## About this task
Each line that includes "sigma" must be copied from the records.

## Information provided
***

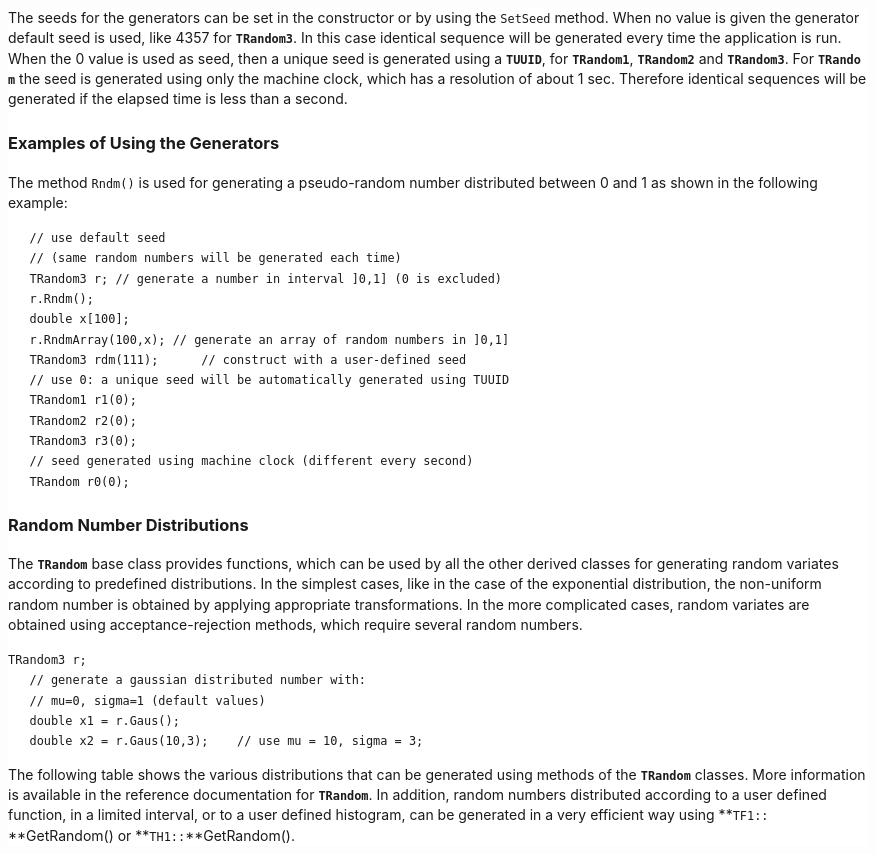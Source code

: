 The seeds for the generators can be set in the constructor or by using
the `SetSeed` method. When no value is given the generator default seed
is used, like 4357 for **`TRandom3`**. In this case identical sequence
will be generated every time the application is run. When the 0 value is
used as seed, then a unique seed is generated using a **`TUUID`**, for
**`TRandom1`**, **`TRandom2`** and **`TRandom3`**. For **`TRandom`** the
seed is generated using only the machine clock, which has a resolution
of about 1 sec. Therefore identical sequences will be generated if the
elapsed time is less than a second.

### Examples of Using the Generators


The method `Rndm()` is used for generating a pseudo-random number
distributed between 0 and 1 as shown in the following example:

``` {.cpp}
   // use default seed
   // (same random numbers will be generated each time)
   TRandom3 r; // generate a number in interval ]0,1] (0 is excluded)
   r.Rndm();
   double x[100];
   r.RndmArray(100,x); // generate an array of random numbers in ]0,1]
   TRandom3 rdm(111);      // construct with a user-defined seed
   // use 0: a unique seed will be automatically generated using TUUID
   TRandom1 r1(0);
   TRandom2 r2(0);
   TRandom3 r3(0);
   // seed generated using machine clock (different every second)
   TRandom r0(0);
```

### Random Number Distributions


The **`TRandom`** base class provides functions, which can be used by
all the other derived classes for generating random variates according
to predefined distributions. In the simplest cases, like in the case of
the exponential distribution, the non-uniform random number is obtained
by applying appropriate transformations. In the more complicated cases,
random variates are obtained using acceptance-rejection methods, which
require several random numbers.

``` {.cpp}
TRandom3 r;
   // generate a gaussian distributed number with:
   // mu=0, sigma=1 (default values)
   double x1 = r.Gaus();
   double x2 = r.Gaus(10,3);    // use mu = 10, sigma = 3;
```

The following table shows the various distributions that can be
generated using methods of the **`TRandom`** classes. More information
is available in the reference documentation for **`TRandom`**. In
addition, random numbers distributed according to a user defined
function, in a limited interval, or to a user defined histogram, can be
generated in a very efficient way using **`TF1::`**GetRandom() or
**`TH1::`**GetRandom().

***

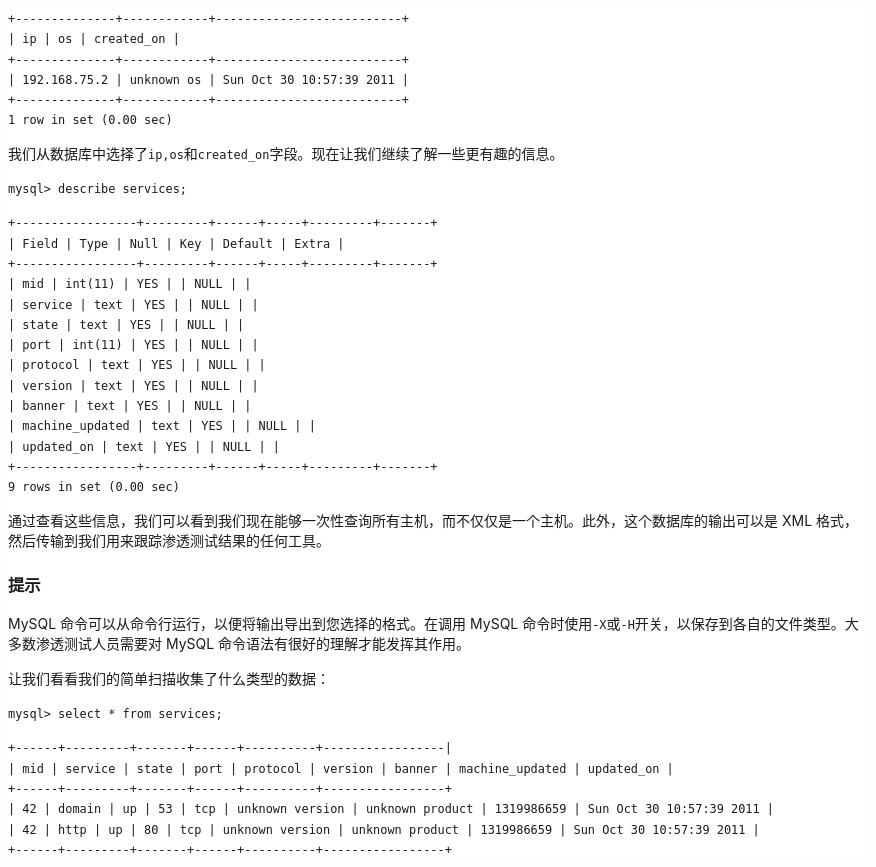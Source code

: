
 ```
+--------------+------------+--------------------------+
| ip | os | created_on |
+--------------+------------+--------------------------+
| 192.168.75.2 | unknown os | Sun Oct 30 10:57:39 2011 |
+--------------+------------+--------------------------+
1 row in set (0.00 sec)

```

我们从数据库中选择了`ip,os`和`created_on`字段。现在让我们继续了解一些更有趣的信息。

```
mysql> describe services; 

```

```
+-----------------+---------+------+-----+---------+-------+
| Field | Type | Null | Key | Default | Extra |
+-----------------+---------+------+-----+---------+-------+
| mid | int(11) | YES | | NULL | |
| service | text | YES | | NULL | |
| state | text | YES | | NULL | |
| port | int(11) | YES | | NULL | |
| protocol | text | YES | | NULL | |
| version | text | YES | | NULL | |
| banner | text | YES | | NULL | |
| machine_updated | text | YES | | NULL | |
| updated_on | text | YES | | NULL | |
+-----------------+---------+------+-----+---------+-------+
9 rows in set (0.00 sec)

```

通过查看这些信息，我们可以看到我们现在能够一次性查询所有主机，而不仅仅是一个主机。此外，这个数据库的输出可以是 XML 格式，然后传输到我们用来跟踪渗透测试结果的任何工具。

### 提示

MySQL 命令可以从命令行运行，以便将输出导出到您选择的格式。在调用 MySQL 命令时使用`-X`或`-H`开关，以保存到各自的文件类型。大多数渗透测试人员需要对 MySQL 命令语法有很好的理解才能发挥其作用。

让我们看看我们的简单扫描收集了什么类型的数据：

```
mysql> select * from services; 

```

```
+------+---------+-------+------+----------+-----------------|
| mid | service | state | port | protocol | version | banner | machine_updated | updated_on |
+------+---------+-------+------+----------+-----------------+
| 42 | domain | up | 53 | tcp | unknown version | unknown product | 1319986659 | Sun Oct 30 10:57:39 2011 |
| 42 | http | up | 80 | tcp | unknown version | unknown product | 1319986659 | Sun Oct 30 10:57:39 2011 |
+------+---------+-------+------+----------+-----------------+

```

***

## Exercise response
   // mu=0, sigma=1 (default values)
   double x2 = r.Gaus(10,3);    // use mu = 10, sigma = 3;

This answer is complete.